Civil Partnership Bill 2009 – Mary A and the Supremes
Crikey, I disappear into a world of heteronormativity for the weekend for a wedding, and – irony of ironies – it’s all go on the Civil Partnership Bill front. (Or the Civil Partnership and Certain Rights and Obligations of Cohabitants Bill 2009, as its snappy new short title goes.)
We last heard that the Bill had passed through the Seanad (Ireland’s upper house of parliament) with a majority of votes, thus passing both houses of the Oireachtas with approval. The next step was for the Minister for Justice and Law Reform, Dermot Ahern, to send the Bill to the President. (Dermot also indicated that he would like to see tax and social welfare bills pass through the Oireachtas quickly, in order to allow for speedy enactment of the Bill. The Civil Partnership Bill doesn’t provide for tax and social welfare matters, dontchya know.)

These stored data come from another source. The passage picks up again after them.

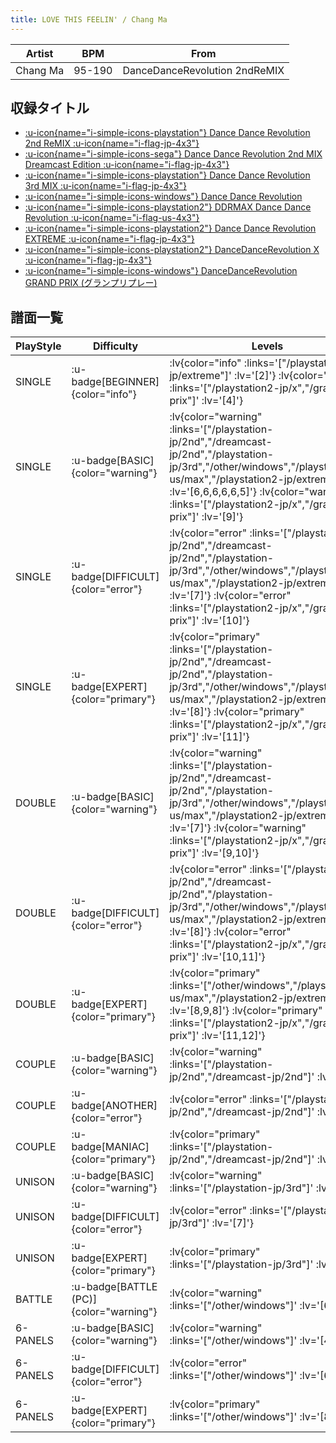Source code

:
 ```yaml
---
title: LOVE THIS FEELIN' / Chang Ma
---
```


|Artist|BPM|From|
|------|---|----|
|Chang Ma|95-190|DanceDanceRevolution 2ndReMIX|

## 収録タイトル

- [ :u-icon{name="i-simple-icons-playstation"} Dance Dance Revolution 2nd ReMIX :u-icon{name="i-flag-jp-4x3"} ](/playstation-jp/2nd)
- [ :u-icon{name="i-simple-icons-sega"} Dance Dance Revolution 2nd MIX Dreamcast Edition :u-icon{name="i-flag-jp-4x3"} ](/dreamcast-jp/2nd)
- [ :u-icon{name="i-simple-icons-playstation"} Dance Dance Revolution 3rd MIX :u-icon{name="i-flag-jp-4x3"} ](/playstation-jp/3rd)
- [ :u-icon{name="i-simple-icons-windows"} Dance Dance Revolution](/other/windows)
- [ :u-icon{name="i-simple-icons-playstation2"} DDRMAX Dance Dance Revolution :u-icon{name="i-flag-us-4x3"} ](/playstation2-us/max)
- [ :u-icon{name="i-simple-icons-playstation2"} Dance Dance Revolution EXTREME :u-icon{name="i-flag-jp-4x3"} ](/playstation2-jp/extreme)
- [ :u-icon{name="i-simple-icons-playstation2"} DanceDanceRevolution X :u-icon{name="i-flag-jp-4x3"} ](/playstation2-jp/x)
- [ :u-icon{name="i-simple-icons-windows"} DanceDanceRevolution GRAND PRIX (グランプリプレー)](/grand-prix)

## 譜面一覧

|PlayStyle|Difficulty|Levels|Notes|Movie|
|---------|----------|------|-----|-----|
|SINGLE| :u-badge[BEGINNER]{color="info"} | :lv{color="info" :links='["/playstation2-jp/extreme"]' :lv='[2]'}  :lv{color="info" :links='["/playstation2-jp/x","/grand-prix"]' :lv='[4]'} |76/0||
|SINGLE| :u-badge[BASIC]{color="warning"} | :lv{color="warning" :links='["/playstation-jp/2nd","/dreamcast-jp/2nd","/playstation-jp/3rd","/other/windows","/playstation2-us/max","/playstation2-jp/extreme"]' :lv='[6,6,6,6,6,5]'}  :lv{color="warning" :links='["/playstation2-jp/x","/grand-prix"]' :lv='[9]'} |210/0||
|SINGLE| :u-badge[DIFFICULT]{color="error"} | :lv{color="error" :links='["/playstation-jp/2nd","/dreamcast-jp/2nd","/playstation-jp/3rd","/other/windows","/playstation2-us/max","/playstation2-jp/extreme"]' :lv='[7]'} :lv{color="error" :links='["/playstation2-jp/x","/grand-prix"]' :lv='[10]'} |225/0||
|SINGLE| :u-badge[EXPERT]{color="primary"} | :lv{color="primary" :links='["/playstation-jp/2nd","/dreamcast-jp/2nd","/playstation-jp/3rd","/other/windows","/playstation2-us/max","/playstation2-jp/extreme"]' :lv='[8]'} :lv{color="primary" :links='["/playstation2-jp/x","/grand-prix"]' :lv='[11]'} |242/0||
|DOUBLE| :u-badge[BASIC]{color="warning"} | :lv{color="warning" :links='["/playstation-jp/2nd","/dreamcast-jp/2nd","/playstation-jp/3rd","/other/windows","/playstation2-us/max","/playstation2-jp/extreme"]' :lv='[7]'} :lv{color="warning" :links='["/playstation2-jp/x","/grand-prix"]' :lv='[9,10]'} |214/0||
|DOUBLE| :u-badge[DIFFICULT]{color="error"} | :lv{color="error" :links='["/playstation-jp/2nd","/dreamcast-jp/2nd","/playstation-jp/3rd","/other/windows","/playstation2-us/max","/playstation2-jp/extreme"]' :lv='[8]'} :lv{color="error" :links='["/playstation2-jp/x","/grand-prix"]' :lv='[10,11]'} |227/0||
|DOUBLE| :u-badge[EXPERT]{color="primary"} | :lv{color="primary" :links='["/other/windows","/playstation2-us/max","/playstation2-jp/extreme"]' :lv='[8,9,8]'}  :lv{color="primary" :links='["/playstation2-jp/x","/grand-prix"]' :lv='[11,12]'} |241/0||
|COUPLE| :u-badge[BASIC]{color="warning"} | :lv{color="warning" :links='["/playstation-jp/2nd","/dreamcast-jp/2nd"]' :lv='[6]'} |194/0||
|COUPLE| :u-badge[ANOTHER]{color="error"} | :lv{color="error" :links='["/playstation-jp/2nd","/dreamcast-jp/2nd"]' :lv='[7]'} |207/0||
|COUPLE| :u-badge[MANIAC]{color="primary"} | :lv{color="primary" :links='["/playstation-jp/2nd","/dreamcast-jp/2nd"]' :lv='[8]'} |226/0||
|UNISON| :u-badge[BASIC]{color="warning"} | :lv{color="warning" :links='["/playstation-jp/3rd"]' :lv='[6]'} |||
|UNISON| :u-badge[DIFFICULT]{color="error"} | :lv{color="error" :links='["/playstation-jp/3rd"]' :lv='[7]'} |||
|UNISON| :u-badge[EXPERT]{color="primary"} | :lv{color="primary" :links='["/playstation-jp/3rd"]' :lv='[8]'} |||
|BATTLE| :u-badge[BATTLE (PC)]{color="warning"} | :lv{color="warning" :links='["/other/windows"]' :lv='[6]'} |||
|6-PANELS| :u-badge[BASIC]{color="warning"} | :lv{color="warning" :links='["/other/windows"]' :lv='[4]'} |193/0||
|6-PANELS| :u-badge[DIFFICULT]{color="error"} | :lv{color="error" :links='["/other/windows"]' :lv='[6]'} |217/0||
|6-PANELS| :u-badge[EXPERT]{color="primary"} | :lv{color="primary" :links='["/other/windows"]' :lv='[8]'} |239/0||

So, when the Bill is sent to the President, she has one of two options: sign the Bill into law or refer it to the Supreme Court to give a ruling on its constitutionality. This latter option is provided for under Article 26 of Bunreacht na hÉireann, Ireland’s constitution:
Article 26
This Article applies to any Bill passed or deemed to have been passed by both Houses of the Oireachtas other than a Money Bill, or a Bill expressed to be a Bill containing a proposal to amend the Constitution, or a Bill the time for the consideration of which by Seanad Éireann shall have been abridged under Article 24 of this Constitution.
1. 1° The President may, after consultation with the Council of State, refer any Bill to which this Article applies to the Supreme Court for a decision on the question as to whether such Bill or any specified provision or provisions of such Bill is or are repugnant to this Constitution or to any provision thereof.
2° Every such reference shall be made not later than the seventh day after the date on which such Bill shall have been presented by the Taoiseach to the President for his signature.
3° The President shall not sign any Bill the subject of a reference to the Supreme Court under this Article pending the pronouncement of the decision of the Court.
2. 1° The Supreme Court consisting of not less than five judges shall consider every question referred to it by the President under this Article for a decision, and, having heard arguments by or on behalf of the Attorney General and by counsel assigned by the Court, shall pronounce its decision on such question in open court as soon as may be, and in any case not later than sixty days after the date of such reference.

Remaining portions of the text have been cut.